The analysis of enrollee costs, enrollment duration and risk scores is based on the Inovalon’s Medical Outcomes Research for Effectiveness and Economics Registry® (MORE2 Registry®) from 2014 and 2015. SEP figures are based on CMS’s 2015 data and include enrollment through the federal exchange.
“This is one of many technical problems that is presently destabilizing this program, and should be fixed by the Administration and the Congress to ensure continuity for patients,” said Dan Mendelson, President of Avalere.
GAO: CMS Should Improve Accessibility and Reliability of Expenditure Data for SNFs
A new GAO report found that CMS collects and reports expenditure data from skilled nursing facilities (SNFs), but it has not taken key steps to make the data readily accessible to public stakeholders or to ensure their reliability. GAO examined three areas in its report: 1) the extent to which the expenditure data CMS collects from SNFs and provides to the public are accessible and reliable; 2) how SNF costs and margins vary by facility characteristics; and 3) how SNF nurse staffing levels vary by facility characteristics and the relationship between SNF nurse staffing levels and margins.
GAO recommends that CMS improve public stakeholders’ ability to locate and use SNF expenditure data and ensure the accuracy and completeness of the data. HHS concurred with the first but not the second recommendation.
Health Affairs Study Shows Obamacare Improved Access to Care
According to a study published in Health Affairs, people who gained coverage through Medicaid or the Marketplaces in 2014 were much more likely to receive preventive services and have a usual source for obtaining medical care compared to their counterparts who remained uninsured.
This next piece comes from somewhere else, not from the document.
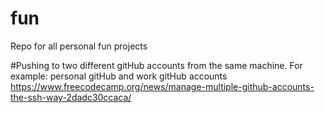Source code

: # fun
Repo for all personal fun projects

#Pushing to two different gitHub accounts from the same machine. For example: personal gitHub and work gitHub accounts
https://www.freecodecamp.org/news/manage-multiple-github-accounts-the-ssh-way-2dadc30ccaca/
About one in four (27 percent) previously uninsured people who did not have a regular source for care in 2013 gained one after obtaining exchange coverage. Similarly, 18 percent of previously uninsured individuals reported obtaining a regular care provider after signing up for Medicaid in 2014. By contrast, only 11 percent of individuals who were uninsured in 2013 and 2014reported the same improvement in accessing medical care.
Other studies have documented that the ACA’s coverage expansions are improving access to health care. But the study’s authors said previous research did not reveal the extent to which people who obtained exchange plans or Medicaid were able to access care more easily relative to those who were still uninsured.
Researchers used newly available data from the national Medical Expenditure Panel Survey-Household Component for 2013 and 2014 and examined four indicators: having a usual source of care, getting an annual checkup, receiving a blood pressure screening and obtaining a flu shot.